We identified pretreatment LMR as an independent prognostic factor for patients with metastatic NPC. Independent validation of our findings is needed.

Keywords

Metastatic nasopharyngeal carcinomaLymphocyte countMonocyte countLymphocyte-to-monocyte ratioOverall survivalPrognosis

Background

Nasopharyngeal carcinoma (NPC) is a squamous cell carcinoma that occurs in the epithelial lining of the nasopharynx, with high incidence recorded in South China and Southeast Asia [1, 2]. With the increasing application of high-precision radiotherapy, distant failure is expected to become a predominant cause of death from NPC [3, 4]. Once metastasis is diagnosed, the overall survival (OS) of patients is typically under 15 months with palliative chemotherapy. Nevertheless, retrospective studies have shown great differences in the survival outcomes in patients with variable affected anatomic sites and different numbers of metastases [5, 6]. For specific subgroups, OS may exceed 10 years [6]. Therefore, a valuable marker to predict prognosis is desirable to facilitate individualized treatments and thus to achieve better outcomes for patients with metastatic NPC.

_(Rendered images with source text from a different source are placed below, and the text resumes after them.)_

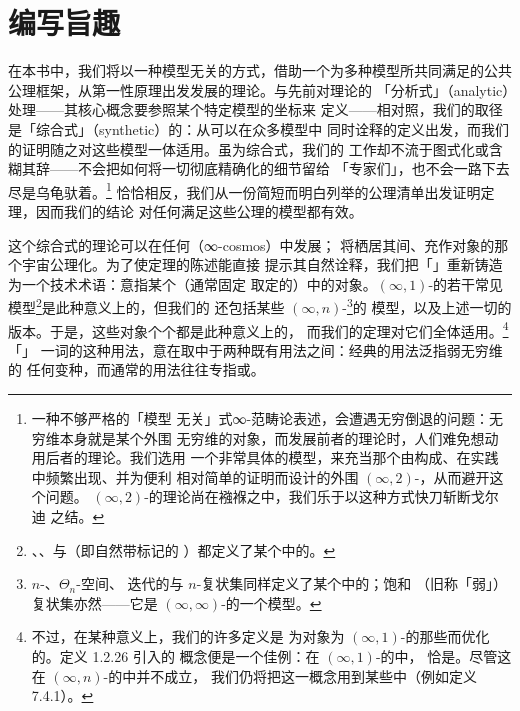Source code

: \section*{编写旨趣}

在本书中，我们将以一种模型无关的方式，借助一个为多种模型所共同满足的公共
公理框架，从第一性原理出发发展\trInfinityCategory{}的理论。与先前对\trInfinityCategory{}理论的
「分析式」（analytic）处理——其核心\trCategory{}概念要参照某个特定模型的坐标来
定义——相对照，我们的取径是「综合式」（synthetic）的：从可以在众多模型中
同时诠释的定义出发，而我们的证明随之对这些模型一体适用。虽为综合式，我们的
工作却不流于图式化或含糊其辞——不会把如何将一切彻底精确化的细节留给
「专家们」，也不会一路下去尽是乌龟驮着。\footnote{一种不够严格的「模型
无关」式∞-范畴论表述，会遭遇无穷倒退的问题：无穷维\trCategory{}本身就是某个外围
无穷维\trCategory{}的对象，而发展前者的理论时，人们难免想动用后者的理论。我们选用
一个非常具体的模型，来充当那个由\trInfinityCategory{}构成、在实践中频繁出现、并为便利
相对简单的证明而设计的外围 $(\infty,2)$-\trCategory{}，从而避开这个问题。
$(\infty,2)$-\trCategory{}的理论尚在襁褓之中，我们乐于以这种方式快刀斩断戈尔迪
之结。}
恰恰相反，我们从一份简短而明白列举的公理清单出发证明定理，因而我们的结论
对任何满足这些公理的\trInfinityCategory{}模型都有效。

这个综合式的理论可以在任何\textbf{\trInfinityCosmos}（∞-cosmos）中发展；
\trInfinityCosmos{}将\trInfinityCategory{}栖居其间、充作对象的那个宇宙公理化。为了使定理的陈述能直接
提示其自然诠释，我们把「\trInfinityCategory」重新铸造为一个技术术语：意指某个（通常固定
取定的）\trInfinityCosmos{}中的对象。$(\infty,1)$-\trCategory{}的若干常见模型\footnote{
\trQuasiCategory{}、\trCompleteSegalSpaces{}、\trSegalCategories{}与\trOneComplicialSets{}（即自然带标记的%
\trQuasiCategory）都定义了某个\trInfinityCosmos{}中的\trInfinityCategory{}。}是此种意义上的\trInfinityCategory{}，但我们的%
\trInfinityCategory{}还包括某些 $(\infty,n)$-\trCategory\footnote{$n$-\trQuasiCategory{}、$\Theta_n$-空间、
迭代的\trCompleteSegalSpaces{}与 $n$-复状集同样定义了某个\trInfinityCosmos{}中的\trInfinityCategory{}；饱和
（旧称「弱」）复状集亦然——它是 $(\infty,\infty)$-\trCategory{}的一个模型。}的
模型，以及上述一切的\trFibration{}版本。于是，这些对象个个都是此种意义上的\trInfinityCategory{}，
而我们的定理对它们全体适用。\footnote{不过，在某种意义上，我们的许多定义是
为对象为 $(\infty,1)$-\trCategory{}的那些\trInfinityCosmos{}而优化的。定义 1.2.26 引入的%
\trDiscrete{}\trInfinityCategory{}概念便是一个佳例：在 $(\infty,1)$-\trCategory{}的\trInfinityCosmos{}中，
\trDiscrete\trInfinityCategory{}恰是\trInfinityGroupoid{}。尽管这在 $(\infty,n)$-\trCategory{}的\trInfinityCosmos{}中并不成立，
我们仍将把这一概念用到某些\trExotic\trInfinityCosmos{}中（例如定义 7.4.1）。}「\trInfinityCategory」
一词的这种用法，意在取中于两种既有用法之间：经典的用法泛指弱无穷维\trCategory{}的
任何变种，而通常的用法往往专指\trQuasiCategory{}或\trCompleteSegalSpaces{}。

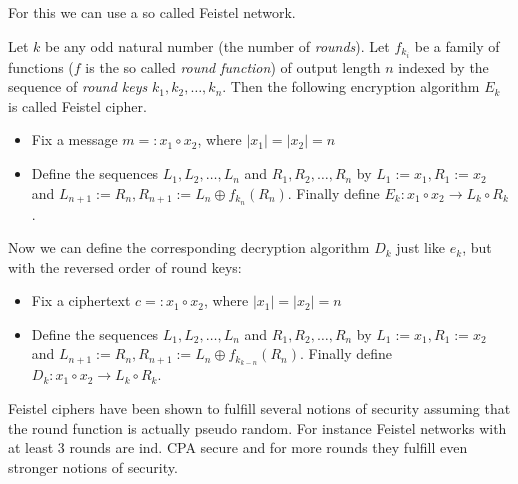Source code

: For this we can use a so called Feistel network.
\begin{definition}
 Let $k$ be any odd natural number (the number of \emph{rounds}). Let $f_{k_i}$ be a family of functions ($f$ is the so called \emph{round function}) of output length $n$ indexed by the sequence of \emph{round keys} $k_1, k_2, \ldots, k_n$. Then the following encryption algorithm $E_k$ is called Feistel cipher. %
 \begin{itemize}
  \item Fix a message $m=:x_1\circ x_2$, where $\left|x_1\right|=\left|x_2\right|=n$
  \item Define the sequences $L_1, L_2, \ldots, L_n$ and $R_1, R_2, \ldots, R_n$ by $L_1:=x_1, R_1:=x_2$ and $L_{n+1}:=R_n, R_{n+1}:=L_n\oplus f_{k_n}(R_n)$. Finally define $E_k:x_1\circ x_2\to L_k\circ R_k$. 
 \end{itemize}
 Now we can define the corresponding decryption algorithm $D_k$ just like $e_k$, but with the reversed order of round keys:
 \begin{itemize}
 	\item Fix a ciphertext $c=:x_1\circ x_2$, where $\left|x_1\right|=\left|x_2\right|=n$
 	\item Define the sequences $L_1, L_2, \ldots, L_n$ and $R_1, R_2, \ldots, R_n$ by $L_1:=x_1, R_1:=x_2$ and $L_{n+1}:=R_n, R_{n+1}:=L_n\oplus f_{k_{k-n}}(R_n)$. Finally define $D_k:x_1\circ x_2\to L_k\circ R_k$. 
 \end{itemize}
\end{definition}
Feistel ciphers have been shown to fulfill several notions of security assuming that the round function is actually pseudo random. For instance Feistel networks with at least $3$ rounds are ind. CPA secure and for more rounds they fulfill even stronger notions of security. 

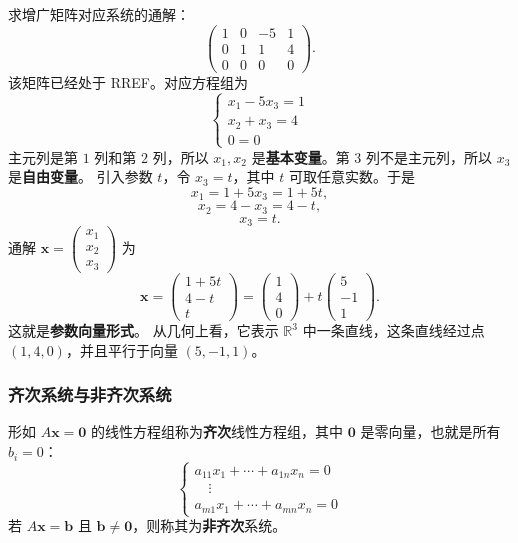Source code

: \begin{example}[无穷多解]
求增广矩阵对应系统的通解：
\[
\left(\begin{array}{ccc|c}
1&0&-5&1\\
0&1&1&4\\
0&0&0&0
\end{array}\right).
\]
该矩阵已经处于 RREF。对应方程组为
\[
\begin{cases}
x_1-5x_3=1\\
x_2+x_3=4\\
0=0
\end{cases}
\]
主元列是第 $1$ 列和第 $2$ 列，所以 $x_1,x_2$ 是\textbf{基本变量}。第 $3$ 列不是主元列，所以 $x_3$ 是\textbf{自由变量}。
引入参数 $t$，令 $x_3=t$，其中 $t$ 可取任意实数。于是
\[ x_1=1+5x_3=1+5t, \]
\[ x_2=4-x_3=4-t, \]
\[ x_3=t. \]
通解 $\mathbf{x}=\begin{pmatrix}x_1\\x_2\\x_3\end{pmatrix}$ 为
\[ \mathbf{x}=\begin{pmatrix}1+5t\\4-t\\t\end{pmatrix}=\begin{pmatrix}1\\4\\0\end{pmatrix}+t\begin{pmatrix}5\\-1\\1\end{pmatrix}. \]
这就是\textbf{参数向量形式}。
从几何上看，它表示 $\mathbb{R}^3$ 中一条直线，这条直线经过点 $(1,4,0)$，并且平行于向量 $(5,-1,1)$。
\end{example}

\subsubsection{齐次系统与非齐次系统}

\begin{definition}
形如 $A\mathbf{x}=\mathbf{0}$ 的线性方程组称为\textbf{齐次}线性方程组，其中 $\mathbf{0}$ 是零向量，也就是所有 $b_i=0$：
\[
\begin{cases}
a_{11}x_1+\cdots+a_{1n}x_n=0\\
\quad\vdots\\
a_{m1}x_1+\cdots+a_{mn}x_n=0
\end{cases}
\]
若 $A\mathbf{x}=\mathbf{b}$ 且 $\mathbf{b}\neq\mathbf{0}$，则称其为\textbf{非齐次}系统。
\end{definition}

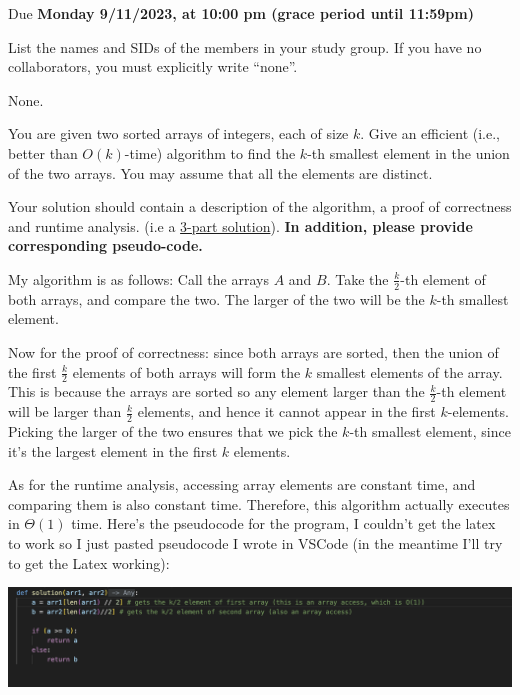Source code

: \documentclass[11pt]{article}
\def\duedate{Monday 9/11/2023, at 10:00 pm (grace period until 11:59pm)}
\begin{document}
\maketitle
Due \textbf{\duedate}

List the names and SIDs of the members in your study group.
If you have no collaborators, you must explicitly write ``none''.

\begin{solution}
	None.
\end{solution}


You are given two sorted arrays of integers, each of size $k$. 
Give an efficient (i.e., better than $O(k)$-time) algorithm to find the $k$-th smallest element in the union of the two arrays. You may assume that all the elements are distinct. 

Your solution should contain a description of the algorithm, a proof of correctness and runtime analysis. (i.e a \href{https://cs170.org/resources/homework-guidelines/}{ 3-part solution}). \textbf{In addition, please provide corresponding pseudo-code.}

\begin{solution}
	My algorithm is as follows: Call the arrays $A$ and $B$. Take the $\frac{k}{2}$-th element of both arrays, 
	and compare the two. The larger of the two will be the $k$-th smallest element. 

	Now for the proof of correctness: since both arrays are sorted, then the union of the first 
	$\frac{k}{2}$ elements of both arrays will form the $k$ smallest elements of the array. This is because 
	the arrays are sorted so any element larger than the $\frac{k}{2}$-th element will be larger than 
	$\frac{k}{2}$ elements, and hence it cannot appear in the first $k$-elements. Picking the larger of the two
	ensures that we pick the $k$-th smallest element, since it's the largest element in the first $k$ elements.

	As for the runtime analysis, accessing array elements are constant time, and comparing them is also 
	constant time. Therefore, this algorithm actually executes in $\Theta(1)$ time. Here's the pseudocode 
	for the program, I couldn't get the latex to work so I just pasted pseudocode I wrote in VSCode 
	(in the meantime I'll try to get the Latex working):

	\begin{center}
		\includegraphics[scale=0.5]{code.png}
	\end{center}
\end{solution}
\pagebreak
{}
\end{document}
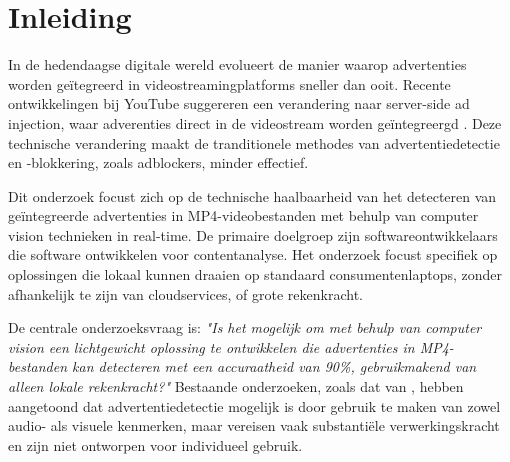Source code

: 


% 

\section{Inleiding}%
\label{sec:inleiding}

In de hedendaagse digitale wereld evolueert de manier waarop advertenties worden geïtegreerd in videostreamingplatforms sneller dan ooit. Recente ontwikkelingen bij YouTube suggereren een verandering naar server-side ad injection, waar adverenties direct in de videostream worden geïntegreergd \cite{Li2024}. Deze technische verandering maakt de tranditionele methodes van advertentiedetectie en -blokkering, zoals adblockers, minder effectief.

Dit onderzoek focust zich op de technische haalbaarheid van het detecteren van geïntegreerde advertenties in MP4-videobestanden met behulp van computer vision technieken in real-time. De primaire doelgroep zijn softwareontwikkelaars die software ontwikkelen voor contentanalyse. Het onderzoek focust specifiek op oplossingen die lokaal kunnen draaien op standaard consumentenlaptops, zonder afhankelijk te zijn van cloudservices, of grote rekenkracht.

De centrale onderzoeksvraag is: \textit{"Is het mogelijk om met behulp van computer vision een lichtgewicht oplossing te ontwikkelen die advertenties in MP4-bestanden kan detecteren met een accuraatheid van 90\%, gebruikmakend van alleen lokale rekenkracht?"} Bestaande onderzoeken, zoals dat van \textcite{Covell2007}, hebben aangetoond dat advertentiedetectie mogelijk is door gebruik te maken van zowel audio- als visuele kenmerken, maar vereisen vaak substantiële verwerkingskracht en zijn niet ontworpen voor individueel gebruik.

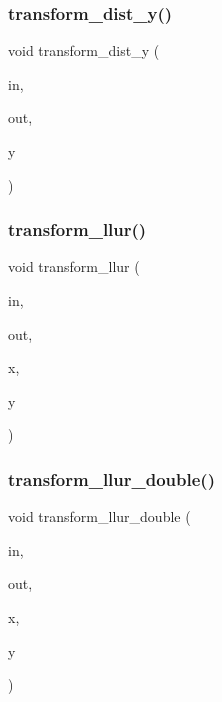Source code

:\subsubsection{\texorpdfstring{transform\+\_\+dist\+\_\+y()}{transform\_dist\_y()}}
{\footnotesize\ttfamily void transform\+\_\+dist\+\_\+y (\begin{DoxyParamCaption}\item[{\mbox{\hyperlink{galois_8h_a09fddde158a3a20bd2dcadb609de11dc}{I\+NT}} $\ast$}]{in,  }\item[{\mbox{\hyperlink{galois_8h_a09fddde158a3a20bd2dcadb609de11dc}{I\+NT}} $\ast$}]{out,  }\item[{\mbox{\hyperlink{galois_8h_a09fddde158a3a20bd2dcadb609de11dc}{I\+NT}} \&}]{y }\end{DoxyParamCaption})}

\mbox{\label{draw_8_c_af38b139f64e19404b9a944c7188d4aff}} 
\subsubsection{\texorpdfstring{transform\+\_\+llur()}{transform\_llur()}}
{\footnotesize\ttfamily void transform\+\_\+llur (\begin{DoxyParamCaption}\item[{\mbox{\hyperlink{galois_8h_a09fddde158a3a20bd2dcadb609de11dc}{I\+NT}} $\ast$}]{in,  }\item[{\mbox{\hyperlink{galois_8h_a09fddde158a3a20bd2dcadb609de11dc}{I\+NT}} $\ast$}]{out,  }\item[{\mbox{\hyperlink{galois_8h_a09fddde158a3a20bd2dcadb609de11dc}{I\+NT}} \&}]{x,  }\item[{\mbox{\hyperlink{galois_8h_a09fddde158a3a20bd2dcadb609de11dc}{I\+NT}} \&}]{y }\end{DoxyParamCaption})}

\mbox{\label{draw_8_c_aafa3dc4bd10b5c0c89fa354b0d87f865}} 
\subsubsection{\texorpdfstring{transform\+\_\+llur\+\_\+double()}{transform\_llur\_double()}}
{\footnotesize\ttfamily void transform\+\_\+llur\+\_\+double (\begin{DoxyParamCaption}\item[{double $\ast$}]{in,  }\item[{double $\ast$}]{out,  }\item[{double \&}]{x,  }\item[{double \&}]{y }\end{DoxyParamCaption})}

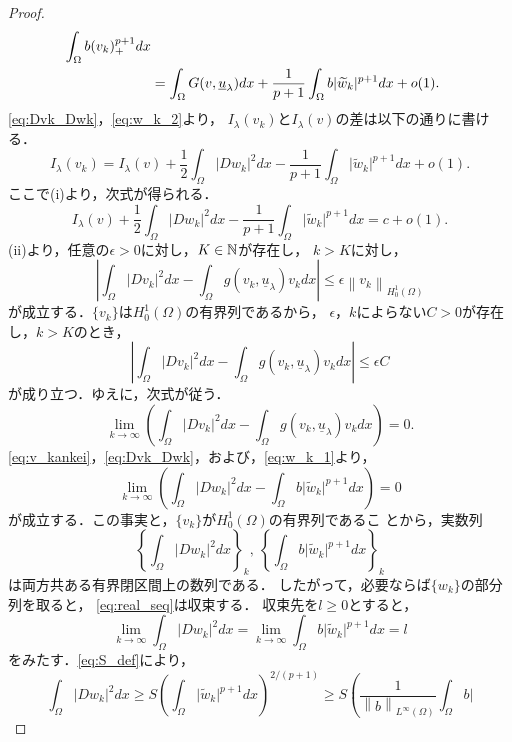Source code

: \begin{proof}
\begin{align}
  \int_\Omega b (v_k)_+^{p+1} dx \notag \\
  &= \int_\Omega G(v, \underline{u}_\lambda) dx + \frac{1}{p+1}
  \int_\Omega b \lvert \tilde{w}_k \rvert^{p+1} dx + o(1). \label{eq:w_k_2}
 \end{align}
 \eqref{eq:Dvk_Dwk}，\eqref{eq:w_k_2}より，
 $I_\lambda(v_k)$と$I_\lambda(v)$の差は以下の通りに書ける．
 \[
  I_\lambda(v_k) = I_\lambda(v) + \frac{1}{2} \int_\Omega \lvert Dw_k
 \rvert^2 dx - \frac{1}{p+1} \int_\Omega \lvert \tilde{w}_k
 \rvert^{p+1} dx + o(1).
 \]
 ここで(i)より，次式が得られる．
 \begin{equation}
  I_\lambda(v) + \frac{1}{2} \int_\Omega \lvert Dw_k
   \rvert^2 dx - \frac{1}{p+1} \int_\Omega \lvert \tilde{w}_k
   \rvert^{p+1} dx = c + o(1). \label{eq:w_k_c}
 \end{equation}
 (ii)より，任意の$\epsilon > 0$に対し，$K \in \N$が存在し，
 $k > K$に対し，
 \[
 \left\lvert \int_\Omega \lvert Dv_k \rvert^2 dx - \int_\Omega g(v_k,
 \underline{u}_\lambda) v_k dx \right\rvert \leq \epsilon \left\| v_k
 \right\|_{H_0^1(\Omega)} 
 \]
 が成立する．$\{ v_k \}$は$H_0^1(\Omega)$の有界列であるから，
 $\epsilon$，$k$によらない$C > 0$が存在し，$k > K$のとき，
 \[
 \left\lvert \int_\Omega \lvert Dv_k \rvert^2 dx - \int_\Omega g(v_k,
 \underline{u}_\lambda) v_k dx \right\rvert \leq \epsilon C
 \]
 が成り立つ．ゆえに，次式が従う．
 \[
 \lim_{k \to \infty} \left( \int_\Omega \lvert Dv_k \rvert^2 dx -
 \int_\Omega g(v_k, \underline{u}_\lambda) v_k dx \right) = 0.
 \]
 \eqref{eq:v_kankei}，\eqref{eq:Dvk_Dwk}，および，\eqref{eq:w_k_1}より，
 \[
 \lim_{k \to \infty} \left( \int_\Omega \lvert Dw_k \rvert^2 dx -
 \int_\Omega b \lvert \tilde{w}_k \rvert^{p+1} dx \right) = 0 
 \]
 が成立する．この事実と，$\{ v_k \}$が$H_0^1(\Omega)$の有界列であるこ
 とから，実数列
 \begin{equation}
  \left\{ \int_\Omega \lvert Dw_k \rvert^2 dx \right\}_k , \ 
  \left\{ \int_\Omega b \lvert \tilde{w}_k \rvert^{p+1} dx \right\}_k
  \label{eq:real_seq}
 \end{equation}
 は両方共ある有界閉区間上の数列である．
 したがって，必要ならば$\{ w_k \}$の部分列を取ると，
 \eqref{eq:real_seq}は収束する．
 収束先を$l \geq 0$とすると，
 \[
  \lim_{k \to \infty} \int_\Omega \lvert Dw_k \rvert^2 dx = \lim_{k
 \to \infty} \int_\Omega b \lvert \tilde{w}_k \rvert^{p+1} dx = l
 \]
 をみたす．\eqref{eq:S_def}により，
 \[
  \int_\Omega \lvert Dw_k \rvert^2 dx \geq S \left( \int_\Omega \lvert
 \tilde{w}_k \rvert^{p+1} dx \right)^{2/(p+1)} \geq S \left(
 \frac{1}{\left\| b \right\|_{L^\infty(\Omega)}} \int_\Omega b \lvert
\]
\end{proof}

In the last decade, pretreatment peripheral differential leukocytes, such as lymphocytes and monocytes, have been found to be associated with prognosis in various cancers. A high pretreatment lymphocyte count has been determined to be associated with the good prognosis of patients with acute lymphoblastic leukemia [7], metastatic gastric cancer [8], and NPC [9]. A high monocyte count has been found to be a poor independent prognostic factor in patients with diffuse large B-cell lymphoma and metastatic melanoma [10]. An elevated lymphocyte-to-monocyte ratio (LMR) has been reported to be a prognostic factor for clinical outcome in patients with diffuse large B-cell lymphoma and Hodgkin’s lymphoma [11]. Recently, we have shown that an elevated LMR is associated with an increased metastatic risk in patients with primary NPC [12]. However, there have been few studies of the prognostic value of LMR in patients with metastatic NPC. Therefore, the current study was designed to analyze the effect of pretreatment LMR on OS in these patients.

Patients and Methods

Patient selection and data collection

Clinical data of patients with metastatic NPC referred to Sun Yat-sen University Cancer Center (SYSUCC) between January 2003 and December 2009 were reviewed. All of the included patients met the following criteria: 1) pathologically confirmed World Health Organization (WHO) type II or III NPC; 2) radiographically detectable metastatic disease; 3) a Karnofsky Performance Status score of ≥70; and 4) available clinical information and laboratory data at the diagnosis of metastasis. The exclusion criteria were as follows: 1) patients with a self-reported acute infection or hematologic disorder and 2) those with another type of malignancy. The Union for International Cancer Control/American Joint Committee on Cancer (UICC/AJCC) TNM classification system (6th edition, 2002) was used for staging. This study protocol was approved by the Clinical Ethics Review Board of SYSUCC.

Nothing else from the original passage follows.